ACTION ITEM
Only part of the listing is needed, namely the lines from its start through the line with "3.2. Create Segment", and they should be retyped exactly.

[Opening DATA TO USE section]

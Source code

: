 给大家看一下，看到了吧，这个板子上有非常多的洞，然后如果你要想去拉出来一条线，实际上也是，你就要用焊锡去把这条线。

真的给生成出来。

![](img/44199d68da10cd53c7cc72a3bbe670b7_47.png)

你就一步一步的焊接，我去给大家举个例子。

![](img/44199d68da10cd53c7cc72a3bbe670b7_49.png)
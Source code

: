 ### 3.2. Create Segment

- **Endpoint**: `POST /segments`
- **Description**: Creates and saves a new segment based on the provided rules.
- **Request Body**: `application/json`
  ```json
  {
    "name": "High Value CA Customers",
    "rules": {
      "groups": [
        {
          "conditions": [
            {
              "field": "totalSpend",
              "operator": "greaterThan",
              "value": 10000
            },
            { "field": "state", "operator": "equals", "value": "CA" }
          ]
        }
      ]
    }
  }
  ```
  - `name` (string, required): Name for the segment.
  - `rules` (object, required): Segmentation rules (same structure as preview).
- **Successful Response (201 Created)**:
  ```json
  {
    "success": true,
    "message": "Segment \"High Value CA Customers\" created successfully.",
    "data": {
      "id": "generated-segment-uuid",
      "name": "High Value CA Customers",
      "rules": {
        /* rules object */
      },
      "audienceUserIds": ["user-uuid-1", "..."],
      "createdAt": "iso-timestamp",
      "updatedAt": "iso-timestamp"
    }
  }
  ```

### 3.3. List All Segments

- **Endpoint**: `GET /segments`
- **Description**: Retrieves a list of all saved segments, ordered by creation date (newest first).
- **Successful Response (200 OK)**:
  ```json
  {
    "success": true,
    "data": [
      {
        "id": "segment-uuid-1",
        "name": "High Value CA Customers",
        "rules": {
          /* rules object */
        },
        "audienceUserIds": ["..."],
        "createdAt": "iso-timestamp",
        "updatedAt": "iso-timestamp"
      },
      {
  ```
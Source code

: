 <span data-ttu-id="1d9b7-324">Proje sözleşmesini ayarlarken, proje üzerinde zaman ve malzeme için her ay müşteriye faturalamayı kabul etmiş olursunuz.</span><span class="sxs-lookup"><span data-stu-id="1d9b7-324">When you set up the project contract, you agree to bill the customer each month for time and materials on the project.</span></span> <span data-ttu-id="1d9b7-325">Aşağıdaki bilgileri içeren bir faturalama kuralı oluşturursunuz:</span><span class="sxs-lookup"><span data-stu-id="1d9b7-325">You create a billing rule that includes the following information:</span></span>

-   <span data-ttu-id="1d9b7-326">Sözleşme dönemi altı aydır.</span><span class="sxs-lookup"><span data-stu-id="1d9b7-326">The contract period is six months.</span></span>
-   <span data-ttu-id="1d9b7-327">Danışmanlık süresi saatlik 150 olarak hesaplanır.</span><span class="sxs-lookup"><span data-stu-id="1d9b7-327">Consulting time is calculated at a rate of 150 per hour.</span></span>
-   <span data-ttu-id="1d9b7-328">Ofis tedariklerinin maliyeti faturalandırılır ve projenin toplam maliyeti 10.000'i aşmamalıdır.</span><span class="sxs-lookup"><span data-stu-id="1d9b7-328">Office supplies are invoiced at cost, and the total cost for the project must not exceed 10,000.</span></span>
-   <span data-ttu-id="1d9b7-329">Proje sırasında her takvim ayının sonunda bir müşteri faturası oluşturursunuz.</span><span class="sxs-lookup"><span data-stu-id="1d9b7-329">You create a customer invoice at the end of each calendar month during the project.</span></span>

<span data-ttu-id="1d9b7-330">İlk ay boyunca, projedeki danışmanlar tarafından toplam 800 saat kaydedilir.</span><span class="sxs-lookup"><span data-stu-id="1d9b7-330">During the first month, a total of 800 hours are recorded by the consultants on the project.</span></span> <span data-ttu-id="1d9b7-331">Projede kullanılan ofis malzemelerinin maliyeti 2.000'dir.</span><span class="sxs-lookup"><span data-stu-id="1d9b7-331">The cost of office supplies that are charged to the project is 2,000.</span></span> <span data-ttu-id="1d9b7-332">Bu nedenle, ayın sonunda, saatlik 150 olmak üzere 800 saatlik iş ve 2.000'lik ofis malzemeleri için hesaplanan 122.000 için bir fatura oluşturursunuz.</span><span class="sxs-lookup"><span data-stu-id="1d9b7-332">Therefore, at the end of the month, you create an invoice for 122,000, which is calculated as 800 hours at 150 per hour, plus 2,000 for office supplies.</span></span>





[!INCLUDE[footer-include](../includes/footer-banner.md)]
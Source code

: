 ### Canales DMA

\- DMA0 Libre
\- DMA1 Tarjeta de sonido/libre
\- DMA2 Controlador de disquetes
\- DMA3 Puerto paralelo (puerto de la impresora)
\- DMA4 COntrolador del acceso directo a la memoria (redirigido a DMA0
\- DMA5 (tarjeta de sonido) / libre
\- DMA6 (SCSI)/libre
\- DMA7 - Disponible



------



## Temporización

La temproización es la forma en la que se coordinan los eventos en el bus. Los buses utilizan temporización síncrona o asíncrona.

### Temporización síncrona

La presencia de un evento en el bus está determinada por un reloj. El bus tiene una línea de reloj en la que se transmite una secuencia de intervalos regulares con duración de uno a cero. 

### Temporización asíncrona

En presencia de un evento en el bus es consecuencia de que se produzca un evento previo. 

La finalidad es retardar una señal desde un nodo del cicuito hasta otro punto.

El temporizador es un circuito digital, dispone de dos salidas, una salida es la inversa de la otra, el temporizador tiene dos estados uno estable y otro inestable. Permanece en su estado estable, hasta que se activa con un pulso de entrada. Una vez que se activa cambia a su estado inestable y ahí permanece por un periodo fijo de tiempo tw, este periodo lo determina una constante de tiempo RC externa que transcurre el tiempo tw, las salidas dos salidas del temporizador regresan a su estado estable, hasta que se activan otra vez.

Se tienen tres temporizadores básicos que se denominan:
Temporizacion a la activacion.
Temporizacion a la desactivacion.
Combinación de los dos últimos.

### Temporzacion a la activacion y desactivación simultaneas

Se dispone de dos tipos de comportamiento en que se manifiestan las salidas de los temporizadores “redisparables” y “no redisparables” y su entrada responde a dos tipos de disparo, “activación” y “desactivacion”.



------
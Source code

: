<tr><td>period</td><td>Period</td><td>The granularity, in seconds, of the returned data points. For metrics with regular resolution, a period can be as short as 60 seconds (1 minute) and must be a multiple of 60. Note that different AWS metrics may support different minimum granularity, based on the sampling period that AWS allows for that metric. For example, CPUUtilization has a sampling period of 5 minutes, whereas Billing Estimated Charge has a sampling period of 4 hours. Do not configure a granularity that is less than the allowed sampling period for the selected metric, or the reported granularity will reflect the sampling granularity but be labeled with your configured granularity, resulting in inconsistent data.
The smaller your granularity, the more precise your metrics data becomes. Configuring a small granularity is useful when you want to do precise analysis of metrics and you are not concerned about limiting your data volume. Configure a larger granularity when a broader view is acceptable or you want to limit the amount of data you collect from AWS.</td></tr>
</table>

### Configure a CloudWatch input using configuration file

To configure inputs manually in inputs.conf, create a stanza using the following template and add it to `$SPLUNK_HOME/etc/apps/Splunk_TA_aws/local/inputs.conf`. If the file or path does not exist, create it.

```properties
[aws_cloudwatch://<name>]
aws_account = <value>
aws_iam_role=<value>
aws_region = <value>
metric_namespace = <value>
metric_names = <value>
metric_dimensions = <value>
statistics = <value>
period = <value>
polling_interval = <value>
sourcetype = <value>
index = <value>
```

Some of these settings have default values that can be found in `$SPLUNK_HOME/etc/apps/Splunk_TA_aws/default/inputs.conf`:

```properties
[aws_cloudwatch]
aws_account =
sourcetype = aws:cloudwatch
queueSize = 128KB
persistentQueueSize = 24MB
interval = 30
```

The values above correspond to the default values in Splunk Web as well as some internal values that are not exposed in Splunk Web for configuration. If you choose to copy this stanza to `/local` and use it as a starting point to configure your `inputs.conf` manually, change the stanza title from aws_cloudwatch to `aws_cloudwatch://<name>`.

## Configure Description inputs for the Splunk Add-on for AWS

[Closing DATA TO USE section]

ANSWER BOX
Source code

: 给大家看一下，看到了吧，这个板子上有非常多的洞，然后如果你要想去拉出来一条线，实际上也是，你就要用焊锡去把这条线。

真的给生成出来。

![](img/44199d68da10cd53c7cc72a3bbe670b7_47.png)

你就一步一步的焊接，我去给大家举个例子。

![](img/44199d68da10cd53c7cc72a3bbe670b7_49.png)
Source code

: ### 3.2. Create Segment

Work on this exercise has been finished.